Small crystalline diamonds 2 do not have a perfect spherical shape, but an irregular shape with various sizes, which constantly deviates from the sphere, so that during rolling these small crystalline diamonds 2 do not have contact with the surface 5 of diamond 1 or with the mechanical part 3 .

The movement of the mechanical part 3 transfers the speed to the small crystalline diamonds 2, as a result of which they will hit the surface 5 of the diamond 1 during rolling, and / or also the protruding parts of the small crystalline diamonds 2 will be embedded in the surface 5 of the diamond 1 using the mechanical part 3. Thus In the way, microcracks are created in the surface 5 of diamond 1. Since small crystalline diamonds 2 do not have a perfect spherical shape, during rolling they will be pressed into the surface 5 of diamond 1 using a mechanical part 3, as a result of which microcracks, or cracks 6 are created in surface 5.

As an example, Fig. 6 shows a thousandfold increase in the pre-treated surface 5 of diamond 1, which was then treated with small crystalline diamonds 2 with a low mass concentration (less than 1% (g / 100 ml)). On this surface 5, microcracks 6 that were produced by rolling small crystalline diamonds 2 can be clearly seen. These cracks 6 generally extend in the direction of motion B between the diamond 1 to be processed and the mechanical part 3. In addition, cracks are also created in other directions. Detailed microcrack 6 is presented with an increase of 40,000 times in Fig.7. In the microcrack 6, a broken fragment 2 'is visible of an indented free fine crystalline diamond 2.

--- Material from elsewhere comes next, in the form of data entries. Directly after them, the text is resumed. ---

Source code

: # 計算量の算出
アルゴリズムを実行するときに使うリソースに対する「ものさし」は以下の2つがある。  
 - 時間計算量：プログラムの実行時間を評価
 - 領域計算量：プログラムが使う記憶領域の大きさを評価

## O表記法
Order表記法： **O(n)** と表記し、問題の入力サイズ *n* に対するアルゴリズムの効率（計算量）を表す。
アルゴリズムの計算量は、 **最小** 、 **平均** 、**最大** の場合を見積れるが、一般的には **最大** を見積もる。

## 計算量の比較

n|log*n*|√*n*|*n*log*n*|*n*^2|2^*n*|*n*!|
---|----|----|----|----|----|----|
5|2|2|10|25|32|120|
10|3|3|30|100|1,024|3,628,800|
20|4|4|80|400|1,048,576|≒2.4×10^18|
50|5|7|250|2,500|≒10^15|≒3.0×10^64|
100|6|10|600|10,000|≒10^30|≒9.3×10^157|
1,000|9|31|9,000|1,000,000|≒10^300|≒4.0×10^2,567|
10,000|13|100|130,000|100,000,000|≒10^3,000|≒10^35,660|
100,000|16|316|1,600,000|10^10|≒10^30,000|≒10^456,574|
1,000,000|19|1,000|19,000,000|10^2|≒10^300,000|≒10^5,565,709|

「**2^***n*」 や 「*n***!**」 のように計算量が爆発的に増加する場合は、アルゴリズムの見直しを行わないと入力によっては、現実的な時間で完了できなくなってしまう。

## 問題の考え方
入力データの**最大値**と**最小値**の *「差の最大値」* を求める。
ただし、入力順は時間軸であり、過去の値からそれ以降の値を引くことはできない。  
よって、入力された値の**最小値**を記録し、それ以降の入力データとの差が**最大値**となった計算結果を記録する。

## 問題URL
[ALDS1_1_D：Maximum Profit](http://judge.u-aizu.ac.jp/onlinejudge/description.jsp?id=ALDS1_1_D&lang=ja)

Due to the damaged surface 5 with microcracks 6, parts of this surface 5 are broken off, as a result of which a layer of material is removed. By reducing the distance between the diamond 1 and the mechanical part 3 during processing, small crystalline diamonds 2 will always be pressed into the contact zone, so that the material of the surface 5 of diamond 1 can be removed layer by layer. The filmed material, in turn, can be used as a new portion of small crystalline diamonds 2.

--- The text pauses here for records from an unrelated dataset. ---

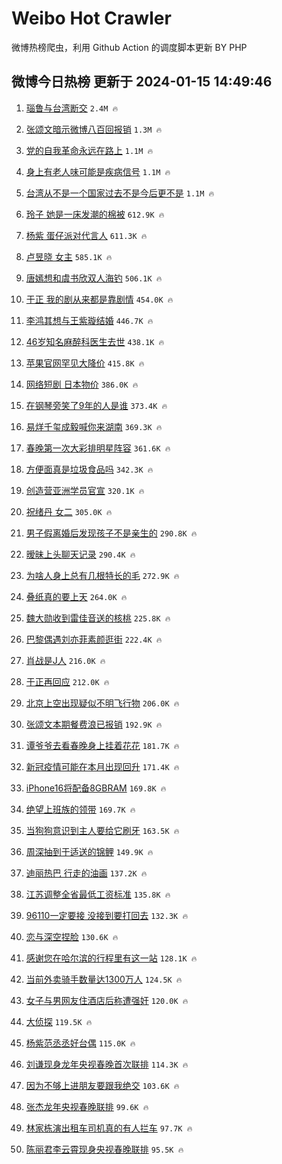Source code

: # Weibo Hot Crawler 



微博热榜爬虫，利用 Github Action 的调度脚本更新 BY PHP 


## 微博今日热榜 更新于 2024-01-15 14:49:46 
1. [瑙鲁与台湾断交](https://s.weibo.com/weibo?q=%23%E7%91%99%E9%B2%81%E4%B8%8E%E5%8F%B0%E6%B9%BE%E6%96%AD%E4%BA%A4%23&t=31&band_rank=1&Refer=top) `2.4M 🔥` 

1. [张颂文暗示微博八百回报销](https://s.weibo.com/weibo?q=%E5%BC%A0%E9%A2%82%E6%96%87%E6%9A%97%E7%A4%BA%E5%BE%AE%E5%8D%9A%E5%85%AB%E7%99%BE%E5%9B%9E%E6%8A%A5%E9%94%80&t=31&band_rank=2&Refer=top) `1.3M 🔥` 

1. [党的自我革命永远在路上](https://s.weibo.com/weibo?q=%23%E5%85%9A%E7%9A%84%E8%87%AA%E6%88%91%E9%9D%A9%E5%91%BD%E6%B0%B8%E8%BF%9C%E5%9C%A8%E8%B7%AF%E4%B8%8A%23&t=31&band_rank=3&Refer=top) `1.1M 🔥` 

1. [身上有老人味可能是疾病信号](https://s.weibo.com/weibo?q=%23%E8%BA%AB%E4%B8%8A%E6%9C%89%E8%80%81%E4%BA%BA%E5%91%B3%E5%8F%AF%E8%83%BD%E6%98%AF%E7%96%BE%E7%97%85%E4%BF%A1%E5%8F%B7%23&t=31&band_rank=4&Refer=top) `1.1M 🔥` 

1. [台湾从不是一个国家过去不是今后更不是](https://s.weibo.com/weibo?q=%23%E5%8F%B0%E6%B9%BE%E4%BB%8E%E4%B8%8D%E6%98%AF%E4%B8%80%E4%B8%AA%E5%9B%BD%E5%AE%B6%E8%BF%87%E5%8E%BB%E4%B8%8D%E6%98%AF%E4%BB%8A%E5%90%8E%E6%9B%B4%E4%B8%8D%E6%98%AF%23&t=31&band_rank=5&Refer=top) `1.1M 🔥` 

1. [玲子 她是一床发潮的棉被](https://s.weibo.com/weibo?q=%E7%8E%B2%E5%AD%90%20%E5%A5%B9%E6%98%AF%E4%B8%80%E5%BA%8A%E5%8F%91%E6%BD%AE%E7%9A%84%E6%A3%89%E8%A2%AB&t=31&band_rank=6&Refer=top) `612.9K 🔥` 

1. [杨紫 蛋仔派对代言人](https://s.weibo.com/weibo?q=%E6%9D%A8%E7%B4%AB%20%E8%9B%8B%E4%BB%94%E6%B4%BE%E5%AF%B9%E4%BB%A3%E8%A8%80%E4%BA%BA&t=31&band_rank=7&Refer=top) `611.3K 🔥` 

1. [卢昱晓 女主](https://s.weibo.com/weibo?q=%E5%8D%A2%E6%98%B1%E6%99%93%20%E5%A5%B3%E4%B8%BB&t=31&band_rank=8&Refer=top) `585.1K 🔥` 

1. [唐嫣想和虞书欣双人海钓](https://s.weibo.com/weibo?q=%23%E5%94%90%E5%AB%A3%E6%83%B3%E5%92%8C%E8%99%9E%E4%B9%A6%E6%AC%A3%E5%8F%8C%E4%BA%BA%E6%B5%B7%E9%92%93%23&t=31&band_rank=9&Refer=top) `506.1K 🔥` 

1. [于正 我的剧从来都是靠剧情](https://s.weibo.com/weibo?q=%E4%BA%8E%E6%AD%A3%20%E6%88%91%E7%9A%84%E5%89%A7%E4%BB%8E%E6%9D%A5%E9%83%BD%E6%98%AF%E9%9D%A0%E5%89%A7%E6%83%85&t=31&band_rank=10&Refer=top) `454.0K 🔥` 

1. [李鸿其想与王紫璇结婚](https://s.weibo.com/weibo?q=%23%E6%9D%8E%E9%B8%BF%E5%85%B6%E6%83%B3%E4%B8%8E%E7%8E%8B%E7%B4%AB%E7%92%87%E7%BB%93%E5%A9%9A%23&t=31&band_rank=11&Refer=top) `446.7K 🔥` 

1. [46岁知名麻醉科医生去世](https://s.weibo.com/weibo?q=%2346%E5%B2%81%E7%9F%A5%E5%90%8D%E9%BA%BB%E9%86%89%E7%A7%91%E5%8C%BB%E7%94%9F%E5%8E%BB%E4%B8%96%23&t=31&band_rank=12&Refer=top) `438.1K 🔥` 

1. [苹果官网罕见大降价](https://s.weibo.com/weibo?q=%23%E8%8B%B9%E6%9E%9C%E5%AE%98%E7%BD%91%E7%BD%95%E8%A7%81%E5%A4%A7%E9%99%8D%E4%BB%B7%23&t=31&band_rank=13&Refer=top) `415.8K 🔥` 

1. [网络短剧 日本物价](https://s.weibo.com/weibo?q=%E7%BD%91%E7%BB%9C%E7%9F%AD%E5%89%A7%20%E6%97%A5%E6%9C%AC%E7%89%A9%E4%BB%B7&t=31&band_rank=14&Refer=top) `386.0K 🔥` 

1. [在钢琴旁笑了9年的人是谁](https://s.weibo.com/weibo?q=%23%E5%9C%A8%E9%92%A2%E7%90%B4%E6%97%81%E7%AC%91%E4%BA%869%E5%B9%B4%E7%9A%84%E4%BA%BA%E6%98%AF%E8%B0%81%23&t=31&band_rank=15&Refer=top) `373.4K 🔥` 

1. [易烊千玺成毅喊你来湖南](https://s.weibo.com/weibo?q=%E6%98%93%E7%83%8A%E5%8D%83%E7%8E%BA%E6%88%90%E6%AF%85%E5%96%8A%E4%BD%A0%E6%9D%A5%E6%B9%96%E5%8D%97&t=31&band_rank=16&Refer=top) `369.3K 🔥` 

1. [春晚第一次大彩排明星阵容](https://s.weibo.com/weibo?q=%23%E6%98%A5%E6%99%9A%E7%AC%AC%E4%B8%80%E6%AC%A1%E5%A4%A7%E5%BD%A9%E6%8E%92%E6%98%8E%E6%98%9F%E9%98%B5%E5%AE%B9%23&t=31&band_rank=17&Refer=top) `361.6K 🔥` 

1. [方便面真是垃圾食品吗](https://s.weibo.com/weibo?q=%23%E6%96%B9%E4%BE%BF%E9%9D%A2%E7%9C%9F%E6%98%AF%E5%9E%83%E5%9C%BE%E9%A3%9F%E5%93%81%E5%90%97%23&t=31&band_rank=18&Refer=top) `342.3K 🔥` 

1. [创造营亚洲学员官宣](https://s.weibo.com/weibo?q=%23%E5%88%9B%E9%80%A0%E8%90%A5%E4%BA%9A%E6%B4%B2%E5%AD%A6%E5%91%98%E5%AE%98%E5%AE%A3%23&t=31&band_rank=19&Refer=top) `320.1K 🔥` 

1. [祝绪丹 女二](https://s.weibo.com/weibo?q=%E7%A5%9D%E7%BB%AA%E4%B8%B9%20%E5%A5%B3%E4%BA%8C&t=31&band_rank=20&Refer=top) `305.0K 🔥` 

1. [男子假离婚后发现孩子不是亲生的](https://s.weibo.com/weibo?q=%23%E7%94%B7%E5%AD%90%E5%81%87%E7%A6%BB%E5%A9%9A%E5%90%8E%E5%8F%91%E7%8E%B0%E5%AD%A9%E5%AD%90%E4%B8%8D%E6%98%AF%E4%BA%B2%E7%94%9F%E7%9A%84%23&t=31&band_rank=21&Refer=top) `290.8K 🔥` 

1. [暧昧上头聊天记录](https://s.weibo.com/weibo?q=%E6%9A%A7%E6%98%A7%E4%B8%8A%E5%A4%B4%E8%81%8A%E5%A4%A9%E8%AE%B0%E5%BD%95&t=31&band_rank=22&Refer=top) `290.4K 🔥` 

1. [为啥人身上总有几根特长的毛](https://s.weibo.com/weibo?q=%E4%B8%BA%E5%95%A5%E4%BA%BA%E8%BA%AB%E4%B8%8A%E6%80%BB%E6%9C%89%E5%87%A0%E6%A0%B9%E7%89%B9%E9%95%BF%E7%9A%84%E6%AF%9B&t=31&band_rank=23&Refer=top) `272.9K 🔥` 

1. [叠纸真的要上天](https://s.weibo.com/weibo?q=%23%E5%8F%A0%E7%BA%B8%E7%9C%9F%E7%9A%84%E8%A6%81%E4%B8%8A%E5%A4%A9%23&t=31&band_rank=24&Refer=top) `264.0K 🔥` 

1. [魏大勋收到雷佳音送的核桃](https://s.weibo.com/weibo?q=%23%E9%AD%8F%E5%A4%A7%E5%8B%8B%E6%94%B6%E5%88%B0%E9%9B%B7%E4%BD%B3%E9%9F%B3%E9%80%81%E7%9A%84%E6%A0%B8%E6%A1%83%23&t=31&band_rank=25&Refer=top) `225.8K 🔥` 

1. [巴黎偶遇刘亦菲素颜逛街](https://s.weibo.com/weibo?q=%23%E5%B7%B4%E9%BB%8E%E5%81%B6%E9%81%87%E5%88%98%E4%BA%A6%E8%8F%B2%E7%B4%A0%E9%A2%9C%E9%80%9B%E8%A1%97%23&t=31&band_rank=26&Refer=top) `222.4K 🔥` 

1. [肖战是J人](https://s.weibo.com/weibo?q=%23%E8%82%96%E6%88%98%E6%98%AFJ%E4%BA%BA%23&t=31&band_rank=27&Refer=top) `216.0K 🔥` 

1. [于正再回应](https://s.weibo.com/weibo?q=%E4%BA%8E%E6%AD%A3%E5%86%8D%E5%9B%9E%E5%BA%94&t=31&band_rank=28&Refer=top) `212.0K 🔥` 

1. [北京上空出现疑似不明飞行物](https://s.weibo.com/weibo?q=%23%E5%8C%97%E4%BA%AC%E4%B8%8A%E7%A9%BA%E5%87%BA%E7%8E%B0%E7%96%91%E4%BC%BC%E4%B8%8D%E6%98%8E%E9%A3%9E%E8%A1%8C%E7%89%A9%23&t=31&band_rank=29&Refer=top) `206.0K 🔥` 

1. [张颂文本期餐费浪已报销](https://s.weibo.com/weibo?q=%E5%BC%A0%E9%A2%82%E6%96%87%E6%9C%AC%E6%9C%9F%E9%A4%90%E8%B4%B9%E6%B5%AA%E5%B7%B2%E6%8A%A5%E9%94%80&t=31&band_rank=30&Refer=top) `192.9K 🔥` 

1. [谭爷爷去看春晚身上挂着花花](https://s.weibo.com/weibo?q=%23%E8%B0%AD%E7%88%B7%E7%88%B7%E5%8E%BB%E7%9C%8B%E6%98%A5%E6%99%9A%E8%BA%AB%E4%B8%8A%E6%8C%82%E7%9D%80%E8%8A%B1%E8%8A%B1%23&t=31&band_rank=31&Refer=top) `181.7K 🔥` 

1. [新冠疫情可能在本月出现回升](https://s.weibo.com/weibo?q=%23%E6%96%B0%E5%86%A0%E7%96%AB%E6%83%85%E5%8F%AF%E8%83%BD%E5%9C%A8%E6%9C%AC%E6%9C%88%E5%87%BA%E7%8E%B0%E5%9B%9E%E5%8D%87%23&t=31&band_rank=32&Refer=top) `171.4K 🔥` 

1. [iPhone16将配备8GBRAM](https://s.weibo.com/weibo?q=%23iPhone16%E5%B0%86%E9%85%8D%E5%A4%878GBRAM%23&t=31&band_rank=33&Refer=top) `169.8K 🔥` 

1. [绝望上班族的领带](https://s.weibo.com/weibo?q=%E7%BB%9D%E6%9C%9B%E4%B8%8A%E7%8F%AD%E6%97%8F%E7%9A%84%E9%A2%86%E5%B8%A6&t=31&band_rank=34&Refer=top) `169.7K 🔥` 

1. [当狗狗意识到主人要给它刷牙](https://s.weibo.com/weibo?q=%E5%BD%93%E7%8B%97%E7%8B%97%E6%84%8F%E8%AF%86%E5%88%B0%E4%B8%BB%E4%BA%BA%E8%A6%81%E7%BB%99%E5%AE%83%E5%88%B7%E7%89%99&t=31&band_rank=35&Refer=top) `163.5K 🔥` 

1. [周深抽到于适送的锦鲤](https://s.weibo.com/weibo?q=%23%E5%91%A8%E6%B7%B1%E6%8A%BD%E5%88%B0%E4%BA%8E%E9%80%82%E9%80%81%E7%9A%84%E9%94%A6%E9%B2%A4%23&t=31&band_rank=36&Refer=top) `149.9K 🔥` 

1. [迪丽热巴 行走的油画](https://s.weibo.com/weibo?q=%E8%BF%AA%E4%B8%BD%E7%83%AD%E5%B7%B4%20%E8%A1%8C%E8%B5%B0%E7%9A%84%E6%B2%B9%E7%94%BB&t=31&band_rank=37&Refer=top) `137.2K 🔥` 

1. [江苏调整全省最低工资标准](https://s.weibo.com/weibo?q=%23%E6%B1%9F%E8%8B%8F%E8%B0%83%E6%95%B4%E5%85%A8%E7%9C%81%E6%9C%80%E4%BD%8E%E5%B7%A5%E8%B5%84%E6%A0%87%E5%87%86%23&t=31&band_rank=38&Refer=top) `135.8K 🔥` 

1. [96110一定要接 没接到要打回去](https://s.weibo.com/weibo?q=96110%E4%B8%80%E5%AE%9A%E8%A6%81%E6%8E%A5%20%E6%B2%A1%E6%8E%A5%E5%88%B0%E8%A6%81%E6%89%93%E5%9B%9E%E5%8E%BB&t=31&band_rank=39&Refer=top) `132.3K 🔥` 

1. [恋与深空捏脸](https://s.weibo.com/weibo?q=%23%E6%81%8B%E4%B8%8E%E6%B7%B1%E7%A9%BA%E6%8D%8F%E8%84%B8%23&t=31&band_rank=40&Refer=top) `130.6K 🔥` 

1. [感谢您在哈尔滨的行程里有这一站](https://s.weibo.com/weibo?q=%23%E6%84%9F%E8%B0%A2%E6%82%A8%E5%9C%A8%E5%93%88%E5%B0%94%E6%BB%A8%E7%9A%84%E8%A1%8C%E7%A8%8B%E9%87%8C%E6%9C%89%E8%BF%99%E4%B8%80%E7%AB%99%23&t=31&band_rank=41&Refer=top) `128.1K 🔥` 

1. [当前外卖骑手数量达1300万人](https://s.weibo.com/weibo?q=%23%E5%BD%93%E5%89%8D%E5%A4%96%E5%8D%96%E9%AA%91%E6%89%8B%E6%95%B0%E9%87%8F%E8%BE%BE1300%E4%B8%87%E4%BA%BA%23&t=31&band_rank=42&Refer=top) `124.5K 🔥` 

1. [女子与男网友住酒店后称遭强奸](https://s.weibo.com/weibo?q=%23%E5%A5%B3%E5%AD%90%E4%B8%8E%E7%94%B7%E7%BD%91%E5%8F%8B%E4%BD%8F%E9%85%92%E5%BA%97%E5%90%8E%E7%A7%B0%E9%81%AD%E5%BC%BA%E5%A5%B8%23&t=31&band_rank=43&Refer=top) `120.0K 🔥` 

1. [大侦探](https://s.weibo.com/weibo?q=%E5%A4%A7%E4%BE%A6%E6%8E%A2&t=31&band_rank=44&Refer=top) `119.5K 🔥` 

1. [杨紫范丞丞好台偶](https://s.weibo.com/weibo?q=%23%E6%9D%A8%E7%B4%AB%E8%8C%83%E4%B8%9E%E4%B8%9E%E5%A5%BD%E5%8F%B0%E5%81%B6%23&t=31&band_rank=45&Refer=top) `115.0K 🔥` 

1. [刘谦现身龙年央视春晚首次联排](https://s.weibo.com/weibo?q=%23%E5%88%98%E8%B0%A6%E7%8E%B0%E8%BA%AB%E9%BE%99%E5%B9%B4%E5%A4%AE%E8%A7%86%E6%98%A5%E6%99%9A%E9%A6%96%E6%AC%A1%E8%81%94%E6%8E%92%23&t=31&band_rank=46&Refer=top) `114.3K 🔥` 

1. [因为不够上进朋友要跟我绝交](https://s.weibo.com/weibo?q=%E5%9B%A0%E4%B8%BA%E4%B8%8D%E5%A4%9F%E4%B8%8A%E8%BF%9B%E6%9C%8B%E5%8F%8B%E8%A6%81%E8%B7%9F%E6%88%91%E7%BB%9D%E4%BA%A4&t=31&band_rank=47&Refer=top) `103.6K 🔥` 

1. [张杰龙年央视春晚联排](https://s.weibo.com/weibo?q=%23%E5%BC%A0%E6%9D%B0%E9%BE%99%E5%B9%B4%E5%A4%AE%E8%A7%86%E6%98%A5%E6%99%9A%E8%81%94%E6%8E%92%23&t=31&band_rank=48&Refer=top) `99.6K 🔥` 

1. [林家栋演出租车司机真的有人拦车](https://s.weibo.com/weibo?q=%23%E6%9E%97%E5%AE%B6%E6%A0%8B%E6%BC%94%E5%87%BA%E7%A7%9F%E8%BD%A6%E5%8F%B8%E6%9C%BA%E7%9C%9F%E7%9A%84%E6%9C%89%E4%BA%BA%E6%8B%A6%E8%BD%A6%23&t=31&band_rank=49&Refer=top) `97.7K 🔥` 

1. [陈丽君李云霄现身央视春晚联排](https://s.weibo.com/weibo?q=%23%E9%99%88%E4%B8%BD%E5%90%9B%E6%9D%8E%E4%BA%91%E9%9C%84%E7%8E%B0%E8%BA%AB%E5%A4%AE%E8%A7%86%E6%98%A5%E6%99%9A%E8%81%94%E6%8E%92%23&t=31&band_rank=50&Refer=top) `95.5K 🔥`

Fig. 8 represents a 40,000-fold increase in the surface 5 of diamond 1, which was processed with a high concentration of free small crystalline diamonds 2. This surface 5 has traces of removed diamond fragments as a result of the large number of cracks 6 produced by rolling small crystalline diamonds 2.

In contrast to bound small crystalline diamonds, as in the case of, for example, a grinding wheel coated with diamonds, unbound small crystalline diamonds 2 do not move along a constant path on the surface 5 of diamond 1, but more or less follow the path of the relative motion of the mechanical element with respect to the diamond, as a result of which small cracks 6 will form in the surface 5 in arbitrary places.

A characteristic feature of the use of bonded small crystalline diamonds, such as in traditional diamond grinding, is that they cause the appearance of straight lines and / or grinding recesses in the surface 5 of diamond 1 in accordance with the direction of grinding, as shown in Fig.5. Therefore, the grinding direction is clearly visible. However, in the surface 5 of diamond 1, which was processed according to the method of the invention, as shown in Fig. 8, the grinding direction is no longer clearly visible.

Since instead of straight lines and / or depressions from connected small crystalline diamonds, small cracks 6 form in the method according to the invention, unbound small crystalline diamonds 2, the method no longer depends on the orientation or direction of processing relative to the orientation of the crystal structure.

Thus, it is of particular importance that small crystalline diamonds 2 do not adhere to the mechanical part 3, as in the conventional grinding of diamond or when grinding metal. Small crystalline diamonds 2, which, however, are fixed in the mechanical part 3, will no longer have an active role in processing, since they no longer create contact with the surface 5 of diamond 1. As a result, these bound small crystalline diamonds 2 can no longer process surface 5 of diamond 1.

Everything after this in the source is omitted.